* [Your goal]:
Set down all of the records exactly.

■ ■ ■ ■

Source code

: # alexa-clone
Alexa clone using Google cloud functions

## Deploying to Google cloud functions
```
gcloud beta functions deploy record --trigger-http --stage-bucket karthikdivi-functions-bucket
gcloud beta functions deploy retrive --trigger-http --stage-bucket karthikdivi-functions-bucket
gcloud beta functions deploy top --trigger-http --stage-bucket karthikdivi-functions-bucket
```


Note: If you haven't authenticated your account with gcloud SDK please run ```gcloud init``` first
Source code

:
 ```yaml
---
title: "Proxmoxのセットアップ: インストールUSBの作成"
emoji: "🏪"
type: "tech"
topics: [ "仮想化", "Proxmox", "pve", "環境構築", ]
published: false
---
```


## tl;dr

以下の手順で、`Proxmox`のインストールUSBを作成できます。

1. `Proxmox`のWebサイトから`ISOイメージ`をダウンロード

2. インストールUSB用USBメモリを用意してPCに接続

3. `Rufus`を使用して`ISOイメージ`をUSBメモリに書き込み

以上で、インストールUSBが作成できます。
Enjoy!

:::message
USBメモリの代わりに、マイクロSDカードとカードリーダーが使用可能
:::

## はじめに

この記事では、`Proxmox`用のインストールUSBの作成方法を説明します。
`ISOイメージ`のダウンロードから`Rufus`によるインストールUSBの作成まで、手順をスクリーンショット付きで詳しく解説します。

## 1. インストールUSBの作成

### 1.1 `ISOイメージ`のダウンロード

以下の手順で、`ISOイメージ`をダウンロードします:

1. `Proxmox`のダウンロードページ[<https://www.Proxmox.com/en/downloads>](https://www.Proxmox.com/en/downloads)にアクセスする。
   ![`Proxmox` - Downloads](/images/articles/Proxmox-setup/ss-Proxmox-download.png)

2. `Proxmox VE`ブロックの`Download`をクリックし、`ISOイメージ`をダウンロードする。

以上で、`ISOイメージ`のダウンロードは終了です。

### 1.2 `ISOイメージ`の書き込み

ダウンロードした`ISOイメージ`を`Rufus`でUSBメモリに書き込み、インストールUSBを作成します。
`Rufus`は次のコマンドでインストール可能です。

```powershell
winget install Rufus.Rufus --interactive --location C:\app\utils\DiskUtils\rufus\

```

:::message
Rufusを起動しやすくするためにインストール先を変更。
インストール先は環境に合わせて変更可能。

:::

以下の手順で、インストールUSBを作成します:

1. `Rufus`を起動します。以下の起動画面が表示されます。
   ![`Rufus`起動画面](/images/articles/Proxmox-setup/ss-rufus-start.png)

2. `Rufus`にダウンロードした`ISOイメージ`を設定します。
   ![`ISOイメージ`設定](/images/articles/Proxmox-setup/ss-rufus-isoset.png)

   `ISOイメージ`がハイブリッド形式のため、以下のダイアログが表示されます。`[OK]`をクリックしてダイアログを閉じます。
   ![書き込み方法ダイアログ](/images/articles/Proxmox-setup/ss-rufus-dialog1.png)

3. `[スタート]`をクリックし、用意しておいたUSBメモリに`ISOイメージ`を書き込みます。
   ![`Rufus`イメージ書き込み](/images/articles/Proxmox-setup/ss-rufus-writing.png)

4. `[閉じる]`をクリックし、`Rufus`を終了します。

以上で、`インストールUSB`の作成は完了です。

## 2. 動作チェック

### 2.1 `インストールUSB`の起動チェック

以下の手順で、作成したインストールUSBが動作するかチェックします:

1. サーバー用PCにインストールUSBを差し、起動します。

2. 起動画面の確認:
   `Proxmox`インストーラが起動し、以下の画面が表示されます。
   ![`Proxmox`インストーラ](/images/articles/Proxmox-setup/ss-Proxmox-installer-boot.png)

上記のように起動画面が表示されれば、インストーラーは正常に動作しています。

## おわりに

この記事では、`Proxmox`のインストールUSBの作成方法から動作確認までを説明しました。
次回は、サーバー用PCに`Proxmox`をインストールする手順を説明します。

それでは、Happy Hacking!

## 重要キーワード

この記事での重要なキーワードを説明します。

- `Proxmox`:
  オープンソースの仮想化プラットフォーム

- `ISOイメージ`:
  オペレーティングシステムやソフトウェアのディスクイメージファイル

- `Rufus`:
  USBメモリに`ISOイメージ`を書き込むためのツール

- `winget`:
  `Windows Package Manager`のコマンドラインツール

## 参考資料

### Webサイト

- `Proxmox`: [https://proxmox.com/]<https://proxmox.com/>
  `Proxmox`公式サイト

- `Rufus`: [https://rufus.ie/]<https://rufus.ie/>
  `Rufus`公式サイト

■ ■ ■ ■

* [Solution to this exercise]:
Source code

: # alexa-clone
Alexa clone using Google cloud functions

## Deploying to Google cloud functions
```
gcloud beta functions deploy record --trigger-http --stage-bucket karthikdivi-functions-bucket
gcloud beta functions deploy retrive --trigger-http --stage-bucket karthikdivi-functions-bucket
gcloud beta functions deploy top --trigger-http --stage-bucket karthikdivi-functions-bucket
```


Note: If you haven't authenticated your account with gcloud SDK please run ```gcloud init``` first
Source code

:
 ```yaml
---
title: "Proxmoxのセットアップ: インストールUSBの作成"
emoji: "🏪"
type: "tech"
topics: [ "仮想化", "Proxmox", "pve", "環境構築", ]
published: false
---
```


## tl;dr

以下の手順で、`Proxmox`のインストールUSBを作成できます。

1. `Proxmox`のWebサイトから`ISOイメージ`をダウンロード

2. インストールUSB用USBメモリを用意してPCに接続

3. `Rufus`を使用して`ISOイメージ`をUSBメモリに書き込み

以上で、インストールUSBが作成できます。
Enjoy!

:::message
USBメモリの代わりに、マイクロSDカードとカードリーダーが使用可能
:::

## はじめに

この記事では、`Proxmox`用のインストールUSBの作成方法を説明します。
`ISOイメージ`のダウンロードから`Rufus`によるインストールUSBの作成まで、手順をスクリーンショット付きで詳しく解説します。

## 1. インストールUSBの作成

### 1.1 `ISOイメージ`のダウンロード

以下の手順で、`ISOイメージ`をダウンロードします:

1. `Proxmox`のダウンロードページ[<https://www.Proxmox.com/en/downloads>](https://www.Proxmox.com/en/downloads)にアクセスする。
   ![`Proxmox` - Downloads](/images/articles/Proxmox-setup/ss-Proxmox-download.png)

2. `Proxmox VE`ブロックの`Download`をクリックし、`ISOイメージ`をダウンロードする。

以上で、`ISOイメージ`のダウンロードは終了です。

### 1.2 `ISOイメージ`の書き込み

ダウンロードした`ISOイメージ`を`Rufus`でUSBメモリに書き込み、インストールUSBを作成します。
`Rufus`は次のコマンドでインストール可能です。

```powershell
winget install Rufus.Rufus --interactive --location C:\app\utils\DiskUtils\rufus\

```

:::message
Rufusを起動しやすくするためにインストール先を変更。
インストール先は環境に合わせて変更可能。

:::

以下の手順で、インストールUSBを作成します:

1. `Rufus`を起動します。以下の起動画面が表示されます。
   ![`Rufus`起動画面](/images/articles/Proxmox-setup/ss-rufus-start.png)

2. `Rufus`にダウンロードした`ISOイメージ`を設定します。
   ![`ISOイメージ`設定](/images/articles/Proxmox-setup/ss-rufus-isoset.png)

   `ISOイメージ`がハイブリッド形式のため、以下のダイアログが表示されます。`[OK]`をクリックしてダイアログを閉じます。
   ![書き込み方法ダイアログ](/images/articles/Proxmox-setup/ss-rufus-dialog1.png)

3. `[スタート]`をクリックし、用意しておいたUSBメモリに`ISOイメージ`を書き込みます。
   ![`Rufus`イメージ書き込み](/images/articles/Proxmox-setup/ss-rufus-writing.png)

4. `[閉じる]`をクリックし、`Rufus`を終了します。

以上で、`インストールUSB`の作成は完了です。

## 2. 動作チェック

### 2.1 `インストールUSB`の起動チェック

以下の手順で、作成したインストールUSBが動作するかチェックします:

1. サーバー用PCにインストールUSBを差し、起動します。

2. 起動画面の確認:
   `Proxmox`インストーラが起動し、以下の画面が表示されます。
   ![`Proxmox`インストーラ](/images/articles/Proxmox-setup/ss-Proxmox-installer-boot.png)

上記のように起動画面が表示されれば、インストーラーは正常に動作しています。

## おわりに

この記事では、`Proxmox`のインストールUSBの作成方法から動作確認までを説明しました。
次回は、サーバー用PCに`Proxmox`をインストールする手順を説明します。

それでは、Happy Hacking!

## 重要キーワード

この記事での重要なキーワードを説明します。

- `Proxmox`:
  オープンソースの仮想化プラットフォーム

- `ISOイメージ`:
  オペレーティングシステムやソフトウェアのディスクイメージファイル

- `Rufus`:
  USBメモリに`ISOイメージ`を書き込むためのツール

- `winget`:
  `Windows Package Manager`のコマンドラインツール

## 参考資料

### Webサイト

- `Proxmox`: [https://proxmox.com/]<https://proxmox.com/>
  `Proxmox`公式サイト

- `Rufus`: [https://rufus.ie/]<https://rufus.ie/>
  `Rufus`公式サイト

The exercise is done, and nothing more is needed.